NLP for genre predictions on FFnet: an antithesis to utilitarianism

15 min readJun 20, 2022

Background and problem statement

Have you ever wondered, ‘Gee, I’d like to make my own life harder by introducing unnecessary complications’? Well, that’s basically this idea in a nutshell; conceived in folly, and destined to end in a dustbin somewhere, languishing by the digital wayside, if you will. There are plenty of better ideas, and I have had quite a few of them whilst working on this project, but they were either too expansive, too heavy, or simply too late to me to bear them to fruition. Nevertheless, it’s been quite the enjoyable ride, as my first foray into machine learning and admittedly one of my first semi-major (if I may allow myself the conceit to call it that) ventures in programming in general. Make no mistake; this isn’t a particularly difficult idea to execute, but I am one of those who are entrenched in priding themselves for taking the easy path — but for sloth being both a sin and a matter of principle, I ask you to overlook this minor offense of mine. In any case, dallying will get us nowhere, so I shall strike forward to the point. (Get on with it already!)

The central idea of this problem was borne from my interest in developing an automated tagging system for AO3 (ao3.org). You may have heard of this site — though, if you haven’t, I’m afraid much of the rest of this post not related explicitly to the programming aspects of the project may be difficult to parse. Familiar users of the site may point out that the litany of ‘non-informative’ tags that permeate the site’s work would hinder the ability for such systems to be developed. This may be true to some extent, but the major roadblocks that I encountered while mulling over and trying out various approaches to developing a model did not include the problem of non-informative tagging. In fact, the two major issues that one would face in the development of an automated tagging system for AO3 can be set out quite simply as follows:

The highly variable lengths of works on the site, spanning hundreds to millions of words, makes it difficult to build an all-encompassing model. Attempting to rely on summaries could help, but would reduce accuracy drastically, as many summaries are similar to non-informative tags in content.
The inconsistency in tagging for essentially any tag that is not either a relationship tag or what AO3 terms a ‘Warning’. Even some of these tend to wander into inaccuracy or plain nonexistence once they get irrelevant enough, though this is less of a problem than it may seem initially.

Though many approaches in NLP have been developed recently that allow for the alleviation of the first problem to some degree, since I was not aware of most of these until quite late into the project, I was not able to utilize them.

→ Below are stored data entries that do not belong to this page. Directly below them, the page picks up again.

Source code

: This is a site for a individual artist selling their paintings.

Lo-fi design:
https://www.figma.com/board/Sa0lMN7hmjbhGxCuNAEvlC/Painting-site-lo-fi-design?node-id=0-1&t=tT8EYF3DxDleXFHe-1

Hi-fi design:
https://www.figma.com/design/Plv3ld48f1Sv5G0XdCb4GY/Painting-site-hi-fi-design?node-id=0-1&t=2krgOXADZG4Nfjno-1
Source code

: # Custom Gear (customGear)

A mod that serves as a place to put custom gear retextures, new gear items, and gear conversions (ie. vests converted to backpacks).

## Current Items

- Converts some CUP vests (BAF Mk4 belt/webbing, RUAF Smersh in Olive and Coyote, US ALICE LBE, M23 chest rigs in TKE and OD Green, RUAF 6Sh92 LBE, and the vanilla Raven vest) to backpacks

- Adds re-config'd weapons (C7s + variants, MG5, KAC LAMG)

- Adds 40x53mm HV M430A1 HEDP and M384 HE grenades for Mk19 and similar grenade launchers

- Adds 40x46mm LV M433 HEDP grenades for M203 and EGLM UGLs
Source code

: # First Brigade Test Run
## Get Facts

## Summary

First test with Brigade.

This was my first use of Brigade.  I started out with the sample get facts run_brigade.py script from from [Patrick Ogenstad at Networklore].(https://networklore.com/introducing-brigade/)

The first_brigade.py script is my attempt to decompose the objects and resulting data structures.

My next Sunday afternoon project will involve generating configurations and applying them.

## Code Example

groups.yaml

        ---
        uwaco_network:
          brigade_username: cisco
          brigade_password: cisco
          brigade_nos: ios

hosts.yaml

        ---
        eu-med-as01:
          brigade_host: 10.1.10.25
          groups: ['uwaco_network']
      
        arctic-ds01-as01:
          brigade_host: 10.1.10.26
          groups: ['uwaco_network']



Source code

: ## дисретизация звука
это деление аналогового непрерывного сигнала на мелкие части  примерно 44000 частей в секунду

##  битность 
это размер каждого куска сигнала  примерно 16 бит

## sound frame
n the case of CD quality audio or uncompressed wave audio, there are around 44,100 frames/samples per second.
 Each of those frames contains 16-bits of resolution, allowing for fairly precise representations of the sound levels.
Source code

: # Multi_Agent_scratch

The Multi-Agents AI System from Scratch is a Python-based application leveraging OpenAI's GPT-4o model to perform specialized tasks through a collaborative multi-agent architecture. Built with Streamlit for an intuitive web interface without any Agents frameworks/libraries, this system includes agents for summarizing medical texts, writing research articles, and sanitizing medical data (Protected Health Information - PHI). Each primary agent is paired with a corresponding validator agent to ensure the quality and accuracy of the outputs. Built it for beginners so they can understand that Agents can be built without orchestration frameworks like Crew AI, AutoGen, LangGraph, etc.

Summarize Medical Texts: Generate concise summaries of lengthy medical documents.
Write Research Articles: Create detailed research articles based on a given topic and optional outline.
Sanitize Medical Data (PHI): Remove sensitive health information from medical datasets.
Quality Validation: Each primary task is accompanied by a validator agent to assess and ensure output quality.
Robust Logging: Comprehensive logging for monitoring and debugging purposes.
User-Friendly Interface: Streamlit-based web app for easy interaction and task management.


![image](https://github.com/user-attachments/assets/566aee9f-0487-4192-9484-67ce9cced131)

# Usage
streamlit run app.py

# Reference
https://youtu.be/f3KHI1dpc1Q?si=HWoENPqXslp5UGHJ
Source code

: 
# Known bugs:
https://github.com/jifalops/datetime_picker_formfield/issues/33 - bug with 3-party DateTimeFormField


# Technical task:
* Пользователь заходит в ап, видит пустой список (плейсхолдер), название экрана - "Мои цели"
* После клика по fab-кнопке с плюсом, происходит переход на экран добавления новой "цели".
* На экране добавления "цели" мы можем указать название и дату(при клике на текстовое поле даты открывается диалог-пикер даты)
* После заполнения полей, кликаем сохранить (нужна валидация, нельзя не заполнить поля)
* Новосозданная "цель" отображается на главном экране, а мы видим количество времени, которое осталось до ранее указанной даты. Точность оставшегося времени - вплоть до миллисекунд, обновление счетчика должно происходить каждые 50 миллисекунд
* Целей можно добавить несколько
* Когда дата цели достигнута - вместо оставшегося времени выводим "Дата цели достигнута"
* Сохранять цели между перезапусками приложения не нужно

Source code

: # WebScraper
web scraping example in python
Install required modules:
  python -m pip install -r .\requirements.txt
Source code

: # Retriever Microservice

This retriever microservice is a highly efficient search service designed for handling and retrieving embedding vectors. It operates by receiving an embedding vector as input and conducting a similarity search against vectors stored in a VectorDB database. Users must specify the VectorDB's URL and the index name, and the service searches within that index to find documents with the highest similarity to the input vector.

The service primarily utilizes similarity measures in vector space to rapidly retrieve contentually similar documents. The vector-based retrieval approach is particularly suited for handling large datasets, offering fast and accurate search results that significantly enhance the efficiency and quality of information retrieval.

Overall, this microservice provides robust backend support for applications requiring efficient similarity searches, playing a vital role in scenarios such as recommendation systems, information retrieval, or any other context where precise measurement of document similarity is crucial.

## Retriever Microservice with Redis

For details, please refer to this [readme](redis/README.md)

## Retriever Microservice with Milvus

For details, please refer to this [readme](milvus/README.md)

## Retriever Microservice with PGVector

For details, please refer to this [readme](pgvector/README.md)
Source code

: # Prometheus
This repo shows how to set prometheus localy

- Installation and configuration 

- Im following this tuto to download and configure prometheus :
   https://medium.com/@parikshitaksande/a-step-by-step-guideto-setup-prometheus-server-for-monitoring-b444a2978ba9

I may revisit this in the future, if nobody has made one yet by then.

In any case, after considering these issues, I decided on a similar, but probably simpler, venture; a tag prediction system (based on the work summary) for another site, similar to AO3 in purpose but quite different in its philosophy in tagging. While AO3’s tags are, for the most part, user-generated and -curated, FFnet’s tags are fixed, in both number, quantity applied per work, and definition. This massively simplified the problem, as the curve of tag application probability (i.e., whether or not a work that does technically fall into a category governed by a given tag will actually be tagged so by the author; tag awareness), given the much reduced quantity of different tags on FFnet, is much steeper; thus, tag application is much more consistent (albeit still not ‘perfectly’ so), which allows for analyses of model accuracy to be greatly simplified.

The problem to be solved is then thus: to develop a model for predicting the ‘genres’ that would be applied to a certain FFnet work, given only its work summary.

Metrics and baselines

Despite FFnet’s unconventional allowance of a maximum of two genre tags per work (which a fair majority of the site’s works stick to)[1], an analysis of model accuracy can be expressed fairly simply. Since the choice of the quantity of tags to use is fairly arbitrary among works in any case, the model will simply predict two genre tags in all cases, based upon the two classes with the highest probability scores in the output.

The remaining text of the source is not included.